AM, arithmetic mean; ASD, arithmetic standard deviation; GM, geometric mean; GSD, geometric standard deviation; IQR, inter-quartile range; NEBCS, New England Bladder Cancer Study; NCI-SEER NHL, National Cancer Institute Surveillance Epidemiology and End Results Study of Non-Hodgkin’s Lymphoma; N, number; USKCS, US Kidney Cancer Study

^aExcludes subjects with start or stop years =‘don’t know’ or ‘refused’; Subjects included in analysis: NEBCS, females=371, males=1,036; USKCS, females=525, males=671; NCI-SEER NHL, females=458, males=523.

^bGeometric mean and standard deviation were calculated when data followed a lognormal distribution.

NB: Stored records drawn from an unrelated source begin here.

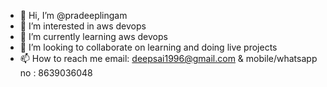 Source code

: - 👋 Hi, I’m @pradeeplingam
- 👀 I’m interested in aws devops
- 🌱 I’m currently learning aws devops
- 💞️ I’m looking to collaborate on learning and doing live projects
- 📫 How to reach me email: deepsai1996@gmail.com & mobile/whatsapp no : 8639036048

<!---
pradeeplingam/pradeeplingam is a ✨ special ✨ repository because its `README.md` (this file) appears on your GitHub profile.
You can click the Preview link to take a look at your changes.
--->
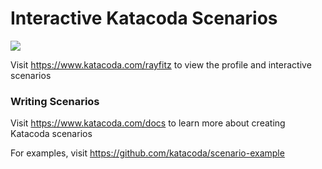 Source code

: # Interactive Katacoda Scenarios

[![](http://shields.katacoda.com/katacoda/rayfitz/count.svg)](https://www.katacoda.com/rayfitz "Get your profile on Katacoda.com")

Visit https://www.katacoda.com/rayfitz to view the profile and interactive scenarios

### Writing Scenarios
Visit https://www.katacoda.com/docs to learn more about creating Katacoda scenarios

For examples, visit https://github.com/katacoda/scenario-example
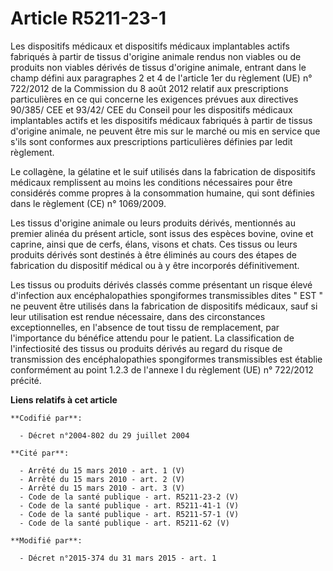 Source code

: # Article R5211-23-1

Les dispositifs médicaux et dispositifs médicaux implantables actifs fabriqués à partir de tissus d'origine animale rendus
non viables ou de produits non viables dérivés de tissus d'origine animale, entrant dans le champ défini aux paragraphes 2 et
4 de l'article 1er du règlement (UE) n° 722/2012 de la Commission du 8 août 2012 relatif aux prescriptions particulières en
ce qui concerne les exigences prévues aux directives 90/385/ CEE et 93/42/ CEE du Conseil pour les dispositifs médicaux
implantables actifs et les dispositifs médicaux fabriqués à partir de tissus d'origine animale, ne peuvent être mis sur le
marché ou mis en service que s'ils sont conformes aux prescriptions particulières définies par ledit règlement. 

Le collagène, la gélatine et le suif utilisés dans la fabrication de dispositifs médicaux remplissent au moins les conditions
nécessaires pour être considérés comme propres à la consommation humaine, qui sont définies dans le règlement (CE) n°
1069/2009. 

Les tissus d'origine animale ou leurs produits dérivés, mentionnés au premier alinéa du présent article, sont issus des
espèces bovine, ovine et caprine, ainsi que de cerfs, élans, visons et chats. Ces tissus ou leurs produits dérivés sont
destinés à être éliminés au cours des étapes de fabrication du dispositif médical ou à y être incorporés définitivement. 

Les tissus ou produits dérivés classés comme présentant un risque élevé d'infection aux encéphalopathies spongiformes
transmissibles dites " EST " ne peuvent être utilisés dans la fabrication de dispositifs médicaux, sauf si leur utilisation
est rendue nécessaire, dans des circonstances exceptionnelles, en l'absence de tout tissu de remplacement, par l'importance
du bénéfice attendu pour le patient. La classification de l'infectiosité des tissus ou produits dérivés au regard du risque
de transmission des encéphalopathies spongiformes transmissibles est établie                        conformément au point
1.2.3 de l'annexe I du règlement (UE) n° 722/2012 précité.

**Liens relatifs à cet article**

	**Codifié par**:

	  - Décret n°2004-802 du 29 juillet 2004

	**Cité par**:

	  - Arrêté du 15 mars 2010 - art. 1 (V)
	  - Arrêté du 15 mars 2010 - art. 2 (V)
	  - Arrêté du 15 mars 2010 - art. 3 (V)
	  - Code de la santé publique - art. R5211-23-2 (V)
	  - Code de la santé publique - art. R5211-41-1 (V)
	  - Code de la santé publique - art. R5211-57-1 (V)
	  - Code de la santé publique - art. R5211-62 (V)

	**Modifié par**:

	  - Décret n°2015-374 du 31 mars 2015 - art. 1
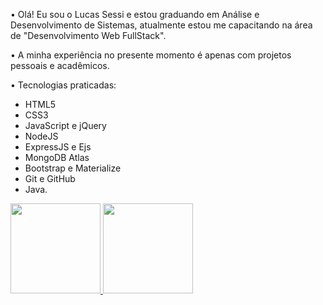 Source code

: <p>
• Olá! Eu sou o Lucas Sessi e estou graduando em Análise e Desenvolvimento de Sistemas, atualmente estou me capacitando na área de "Desenvolvimento Web FullStack".

• A minha experiência no presente momento é apenas com projetos pessoais e acadêmicos.

• Tecnologias praticadas:
</p>

- HTML5 <br/>
- CSS3 <br/>
- JavaScript e jQuery <br/>
- NodeJS <br/>
- ExpressJS e Ejs <br/>
- MongoDB Atlas <br/>
- Bootstrap e Materialize <br/>
- Git e GitHub <br/>
- Java.

<div>
<a href="https://github.com/Lucas-Sessi">
<img height="144em" src="https://github-readme-stats.vercel.app/api?username=Lucas-Sessi&show_icons=true&theme=algolia&count_private=true&include_all_commits=true">
<img height="144em" src="https://github-readme-stats.vercel.app/api/top-langs/?username=Lucas-Sessi&layout=compact&theme=algolia&langs_count=9">
</div>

^cExcludes jobs with hours worked per week = ‘don’t know’ or ‘refused’; Jobs included in analysis: NEBCS, female jobs=1,813, male jobs=6,166; USKCS, female jobs=2,470, male jobs=3,598; NCI-SEER NHL, female jobs=1708, male jobs=2215.

^dExcludes jobs with start or stop years = ‘don’t know’ or ‘refused’; Jobs included in analysis: NEBCS, female jobs=1,820, male jobs=6,193; USKCS, female jobs=2,488, male jobs=3,625; NCI-SEER NHL, female jobs=1708, male jobs=2,249.

Occupational Histories

The mean age at interview for female and male controls was 60 and 62, respectively (Table 3). Women’s first year worked was, on average, slightly later than men (AM 1963 vs.1959). Women reported holding fewer overall jobs (GM 3.6 vs. 4.6), working fewer hours per week (AM 37.5 vs. 44.8), and working at each job for fewer years (GM 4.7 vs. 5.2) than men.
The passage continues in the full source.